Yes I optimized my network with tensor RT, It is a mask rcnn where the backbone is optimized cause the last layers are not optimizeable. I need more than 1 Hz have a depth publishing rate of 15 Hz and camera image publishing framerate of 15 Hz enabled on the zed. With more I think the bottle neck is somewhere else
Here I can show you my loading in of trained model
def _load_model(self):
if not self.weights or not os.path.exists(self.weights):
self.get_logger().error(f’weights_path nicht gefunden: {self.weights}')
raise FileNotFoundError(self.weights)
ckpt = torch.load(self.weights, map_location=self.device)
if isinstance(ckpt, dict) and 'model_state' in ckpt:
state_dict = ckpt['model_state']
num_classes = ckpt.get('num_classes', len(LABEL_ID_TO_NAME) + 1)
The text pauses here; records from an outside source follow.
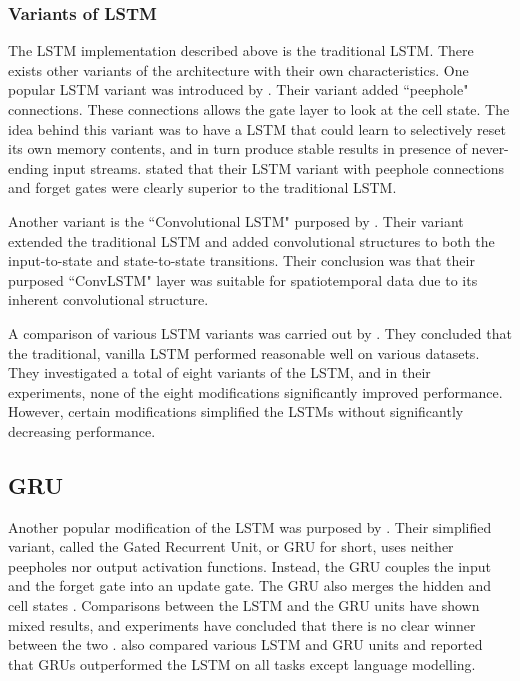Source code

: \subsubsection{Variants of LSTM}
The LSTM implementation described above is the traditional LSTM. There exists other variants of the architecture with their own characteristics. One popular LSTM variant was introduced by \citep{gers2001lstm}. Their variant added ``peephole" connections. These connections allows the gate layer to look at the cell state. The idea behind this variant was to have a LSTM that could learn to selectively reset its own memory contents, and in turn produce stable results in presence of never-ending input streams. \citep{gers2001lstm} stated that their LSTM variant with peephole connections and forget gates were clearly superior to the traditional LSTM. 

Another variant is the ``Convolutional LSTM" purposed by \citep{xingjian2015convolutional}. Their variant extended the traditional LSTM and added convolutional structures to both the input-to-state and state-to-state transitions. Their conclusion was that their purposed ``ConvLSTM" layer was suitable for spatiotemporal data due to its inherent convolutional structure.

A comparison of various LSTM variants was carried out by \citep{greff2016lstm}. They concluded that the traditional, vanilla LSTM performed reasonable well on various datasets. They investigated a total of eight variants of the LSTM, and in their experiments, none of the eight modifications significantly improved performance. However, certain modifications simplified the LSTMs without significantly decreasing performance. 

\subsection{GRU}
Another popular modification of the LSTM was purposed by \citep{chung2014empirical}. Their simplified variant, called the Gated Recurrent Unit, or GRU for short, uses neither peepholes nor output activation functions. Instead, the GRU couples the input and the forget gate into an update gate. The GRU also merges the hidden and cell states  \citep{greff2016lstm, chung2014empirical}. Comparisons between the LSTM and the GRU units have shown mixed results, and experiments have concluded that there is no clear winner between the two \citep{greff2016lstm, chung2014empirical}. \cite{jozefowicz2015empirical} also compared various LSTM and GRU units and reported that GRUs outperformed the LSTM on all tasks except language modelling.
klassen = ckpt.get('klassen', None)
mean = ckpt.get('mean', None)
std = ckpt.get('std', None)
self.get_logger().info(
f'Checkpoint: Epoche {ckpt.get("best_epoch","?")} | Acc {ckpt.get("best_acc", 0):.4f}')
else:
state_dict = ckpt
num_classes = len(LABEL_ID_TO_NAME) + 1
klassen = None
mean = std = None
if not klassen:
klassen = [LABEL_ID_TO_NAME[i] for i in sorted(LABEL_ID_TO_NAME)]
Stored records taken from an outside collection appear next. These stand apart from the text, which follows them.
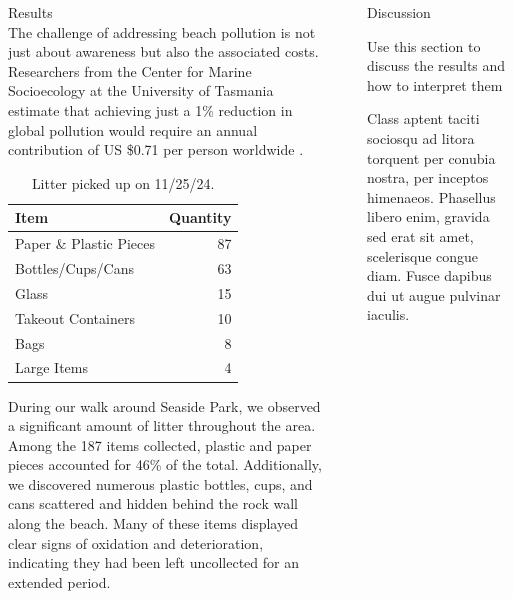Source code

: \documentclass[final]{beamer}
\newlength{\sepwidth}
\newlength{\colwidth}
\newcommand{\separatorcolumn}{\begin{column}{\sepwidth}\end{column}}
\begin{document}
\begin{frame}[t]
\begin{columns}[t]
\begin{column}{\colwidth}
\begin{block}{Results}
            \\
            The challenge of addressing beach pollution is not just about awareness but also the associated costs. Researchers from the Center for Marine Socioecology at the University of Tasmania estimate that achieving just a 1\% reduction in global pollution would require an annual contribution of US \$0.71 per person worldwide \cite{MUTUKU2022114220}.
          \begin{table}
            \centering
            \begin{tabular}{l r }
              \toprule
              \textbf{Item} & \textbf{Quantity} \\
              \midrule
              Paper \& Plastic Pieces& 87\\
              Bottles/Cups/Cans& 63\\
              Glass& 15\\
              Takeout Containers& 10\\
              Bags& 8\\
              Large Items& 4\\
              \bottomrule
            \end{tabular}
            \caption{Litter picked up on 11/25/24.}
          \end{table}
          During our walk around Seaside Park, we observed a significant amount of litter throughout the area. Among the 187 items collected, plastic and paper pieces accounted for 46\% of the total. Additionally, we discovered numerous plastic bottles, cups, and cans scattered and hidden behind the rock wall along the beach. Many of these items displayed clear signs of oxidation and deterioration, indicating they had been left uncollected for an extended period.
        \end{block}

      \end{column}

      \separatorcolumn

      \begin{column}{\colwidth}

        \begin{block}{Discussion}
        
          Use this section to discuss the results and how to interpret them \par
          Class aptent taciti sociosqu ad litora torquent per conubia nostra, per
          inceptos himenaeos. Phasellus libero enim, gravida sed erat sit amet,
          scelerisque congue diam. Fusce dapibus dui ut augue pulvinar iaculis.


\end{block}
\end{column}
\end{columns}
\end{frame}
\end{document}
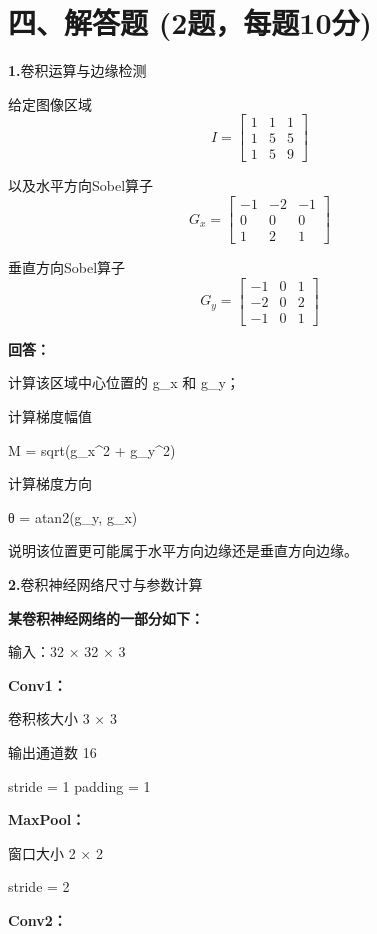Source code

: \documentclass[UTF8,openany,oneside,zihao=-4,fontset=windows]{ctexbook}
\newif\ifshowsolutions
\newcommand{\Question}[2]{%
  \par\Needspace{4\baselineskip}\medskip
  \noindent\textbf{\color{MVBlue}#1}\quad #2\par
}
\newcommand{\PracticeSpace}[1]{\ifshowsolutions\else\par\vspace{#1}\par\fi}
\begin{document}
\section{四、解答题 (2题，每题10分)}
\Question{1.}{卷积运算与边缘检测}
\par 给定图像区域
\[
I = \begin{bmatrix}
1 & 1 & 1 \\
1 & 5 & 5 \\
1 & 5 & 9
\end{bmatrix}
\]
\par 以及水平方向Sobel算子
\[
G_x = \begin{bmatrix}
-1 & -2 & -1 \\
0 & 0 & 0 \\
1 & 2 & 1
\end{bmatrix}
\]
\par 垂直方向Sobel算子
\[
G_y = \begin{bmatrix}
-1 & 0 & 1 \\
-2 & 0 & 2 \\
-1 & 0 & 1
\end{bmatrix}
\]
\par\noindent\textbf{回答：}
\par\noindent\textbullet\quad 计算该区域中心位置的 g\_x 和 g\_y；
\par 计算梯度幅值
\begin{center}\small\ttfamily M = sqrt(g\_x\textasciicircum{}2 + g\_y\textasciicircum{}2)\end{center}
\par 计算梯度方向
\begin{center}\small\ttfamily θ = atan2(g\_y, g\_x)\end{center}
\par 说明该位置更可能属于水平方向边缘还是垂直方向边缘。
\PracticeSpace{4.2cm}
\Question{2.}{卷积神经网络尺寸与参数计算}
\par\noindent\textbf{某卷积神经网络的一部分如下：}
\par 输入：32 × 32 × 3
\par\noindent\textbf{Conv1：}
\par 卷积核大小 3 × 3
\par 输出通道数 16
\begin{center}\small\ttfamily stride = 1 padding = 1\end{center}
\par\noindent\textbf{MaxPool：}
\par 窗口大小 2 × 2
\par stride = 2
\par\noindent\textbf{Conv2：}
\end{document}

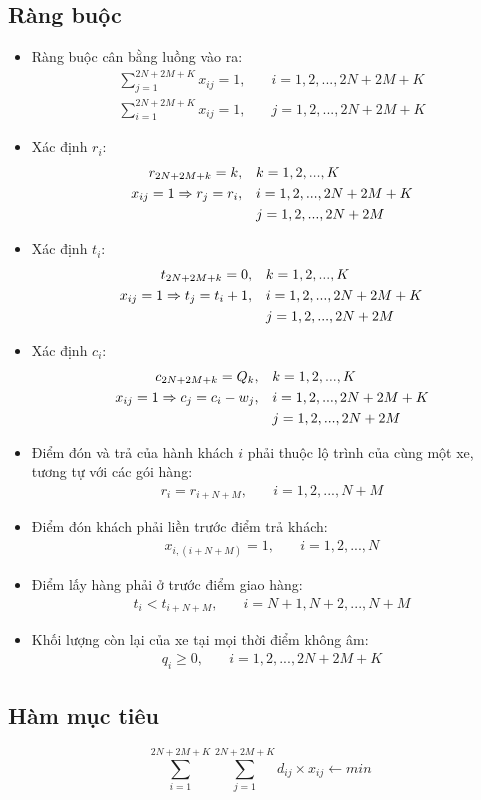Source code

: \documentclass[3p,12pt]{article}
\begin{document}
	\subsection{Ràng buộc}
	\begin{itemize}
		\item Ràng buộc cân bằng luồng vào ra:
		\begin{align}
			\sum_{j=1}^{2N+2M+K} x_{ij} = 1,\quad & i=1,2,...,2N+2M+K \\
			\sum_{i=1}^{2N+2M+K} x_{ij} = 1,\quad & j=1,2,...,2N+2M+K
		\end{align}
		\item Xác định $r_i$:
		\begin{align}
			r_{2N+2M+k} = k,\quad & k=1,2,...,K \\
			x_{ij}=1\Rightarrow r_j=r_i,\quad & i=1,2,...,2N+2M+K \\
			& j=1,2,...,2N+2M \notag
		\end{align}
		\item Xác định $t_i$:
		\begin{align}
			t_{2N+2M+k} = 0,\quad & k=1,2,...,K \\
			x_{ij}=1\Rightarrow t_j=t_i + 1,\quad & i=1,2,...,2N+2M+K \\
											& j=1,2,...,2N+2M \notag
		\end{align}
		\item Xác định $c_i$:
		\begin{align}
			c_{2N+2M+k} = Q_k,\quad & k=1,2,...,K \\
			x_{ij}=1\Rightarrow c_j=c_i - w_j,\quad & i=1,2,...,2N+2M+K \\
											& j=1,2,...,2N+2M \notag
		\end{align}
		\item Điểm đón và trả của hành khách $i$ phải thuộc lộ trình của cùng một xe, tương tự với các gói hàng:
		\begin{align}
			r_i = r_{i+N+M},\quad & i=1,2,...,N+M
		\end{align}
		\item Điểm đón khách phải liền trước điểm trả khách:
		\begin{align}
			x_{i,(i+N+M)} = 1,\quad & i=1,2,...,N
		\end{align}
		\item Điểm lấy hàng phải ở trước điểm giao hàng:
		\begin{align}
			t_i < t_{i+N+M},\quad & i=N+1,N+2,...,N+M
		\end{align}
		\item Khối lượng còn lại của xe tại mọi thời điểm không âm:
		\begin{align}
			q_i \geq 0,\quad & i=1,2,...,2N+2M+K
		\end{align}
	\end{itemize}

	\subsection{Hàm mục tiêu}
	\begin{equation}
		\sum_{i=1}^{2N+2M+K} \sum_{j=1}^{2N+2M+K} d_{ij}\times x_{ij} \leftarrow min
	\end{equation}
\end{document}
self.get_logger().warn('Keine klassen im Checkpoint — Fallback auf class_config.py')
self.klassen = klassen
self.num_classes = num_classes
for label_id, name in enumerate(self.klassen, start=1):
if name in HOSE_CLASS_NAMES:
self.hose_classes.add(label_id)
elif name in FORBIDDEN_CLASS_NAMES:
self.forbidden_classes.add(label_id)
if not self.hose_classes:
self.get_logger().warn(f'Keine Hose-Klassen! HOSE_CLASS_NAMES={HOSE_CLASS_NAMES}')
model = Modell().get_model(
'Maskrcnnv2', num_classes, self.device,
only_last_layers_train=False, version=0, mean=mean, std=std)
model.load_state_dict(state_dict, strict=True)
# ── NEU: Jetson-Parameter aus Checkpoint wiederherstellen ─────────
jetson_cfg = ckpt.get('jetson_cfg', {})
if jetson_cfg:
jw, jh = ckpt.get('img_size', (1280, 720))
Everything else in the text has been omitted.